▶ _What you need to do_: Keeping each line exactly as it is, output all of the records.
• • • • •
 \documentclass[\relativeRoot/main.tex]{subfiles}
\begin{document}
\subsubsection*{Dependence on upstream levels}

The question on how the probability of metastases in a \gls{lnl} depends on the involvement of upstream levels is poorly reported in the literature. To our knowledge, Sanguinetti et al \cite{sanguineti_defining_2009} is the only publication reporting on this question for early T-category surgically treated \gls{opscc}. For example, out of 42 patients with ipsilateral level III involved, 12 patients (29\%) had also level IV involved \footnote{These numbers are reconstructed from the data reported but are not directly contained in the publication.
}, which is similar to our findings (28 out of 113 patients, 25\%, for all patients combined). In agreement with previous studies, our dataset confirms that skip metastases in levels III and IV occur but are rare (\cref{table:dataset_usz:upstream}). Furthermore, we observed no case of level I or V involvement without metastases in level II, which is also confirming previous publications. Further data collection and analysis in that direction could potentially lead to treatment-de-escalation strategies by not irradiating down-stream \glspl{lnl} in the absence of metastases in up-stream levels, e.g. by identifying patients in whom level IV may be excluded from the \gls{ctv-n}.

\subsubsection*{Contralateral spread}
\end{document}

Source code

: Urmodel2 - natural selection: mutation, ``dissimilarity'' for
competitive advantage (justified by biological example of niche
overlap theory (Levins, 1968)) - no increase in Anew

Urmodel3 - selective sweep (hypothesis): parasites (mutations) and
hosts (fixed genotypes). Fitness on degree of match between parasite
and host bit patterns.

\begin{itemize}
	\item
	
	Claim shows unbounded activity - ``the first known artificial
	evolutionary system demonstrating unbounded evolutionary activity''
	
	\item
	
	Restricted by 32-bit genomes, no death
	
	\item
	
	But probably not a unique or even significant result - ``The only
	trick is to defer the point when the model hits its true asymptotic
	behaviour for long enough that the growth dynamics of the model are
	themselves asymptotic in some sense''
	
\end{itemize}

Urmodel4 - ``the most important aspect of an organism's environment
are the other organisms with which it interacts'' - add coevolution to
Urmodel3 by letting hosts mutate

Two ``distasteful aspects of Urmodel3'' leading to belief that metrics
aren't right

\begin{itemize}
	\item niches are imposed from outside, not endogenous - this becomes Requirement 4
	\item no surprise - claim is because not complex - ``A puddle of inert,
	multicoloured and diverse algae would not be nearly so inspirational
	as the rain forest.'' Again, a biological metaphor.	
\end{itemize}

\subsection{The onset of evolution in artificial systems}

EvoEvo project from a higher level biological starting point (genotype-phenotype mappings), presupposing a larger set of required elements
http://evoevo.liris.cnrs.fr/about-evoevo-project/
• • • • •
▶ _Solution_:
 \documentclass[\relativeRoot/main.tex]{subfiles}
\begin{document}
\subsubsection*{Dependence on upstream levels}

The question on how the probability of metastases in a \gls{lnl} depends on the involvement of upstream levels is poorly reported in the literature. To our knowledge, Sanguinetti et al \cite{sanguineti_defining_2009} is the only publication reporting on this question for early T-category surgically treated \gls{opscc}. For example, out of 42 patients with ipsilateral level III involved, 12 patients (29\%) had also level IV involved \footnote{These numbers are reconstructed from the data reported but are not directly contained in the publication.
}, which is similar to our findings (28 out of 113 patients, 25\%, for all patients combined). In agreement with previous studies, our dataset confirms that skip metastases in levels III and IV occur but are rare (\cref{table:dataset_usz:upstream}). Furthermore, we observed no case of level I or V involvement without metastases in level II, which is also confirming previous publications. Further data collection and analysis in that direction could potentially lead to treatment-de-escalation strategies by not irradiating down-stream \glspl{lnl} in the absence of metastases in up-stream levels, e.g. by identifying patients in whom level IV may be excluded from the \gls{ctv-n}.

\subsubsection*{Contralateral spread}
\end{document}

Source code

: Urmodel2 - natural selection: mutation, ``dissimilarity'' for
competitive advantage (justified by biological example of niche
overlap theory (Levins, 1968)) - no increase in Anew

Urmodel3 - selective sweep (hypothesis): parasites (mutations) and
hosts (fixed genotypes). Fitness on degree of match between parasite
and host bit patterns.

\begin{itemize}
	\item
	
	Claim shows unbounded activity - ``the first known artificial
	evolutionary system demonstrating unbounded evolutionary activity''
	
	\item
	
	Restricted by 32-bit genomes, no death
	
	\item
	
	But probably not a unique or even significant result - ``The only
	trick is to defer the point when the model hits its true asymptotic
	behaviour for long enough that the growth dynamics of the model are
	themselves asymptotic in some sense''
	
\end{itemize}

Urmodel4 - ``the most important aspect of an organism's environment
are the other organisms with which it interacts'' - add coevolution to
Urmodel3 by letting hosts mutate

Two ``distasteful aspects of Urmodel3'' leading to belief that metrics
aren't right

\begin{itemize}
	\item niches are imposed from outside, not endogenous - this becomes Requirement 4
	\item no surprise - claim is because not complex - ``A puddle of inert,
	multicoloured and diverse algae would not be nearly so inspirational
	as the rain forest.'' Again, a biological metaphor.	
\end{itemize}

\subsection{The onset of evolution in artificial systems}

EvoEvo project from a higher level biological starting point (genotype-phenotype mappings), presupposing a larger set of required elements
http://evoevo.liris.cnrs.fr/about-evoevo-project/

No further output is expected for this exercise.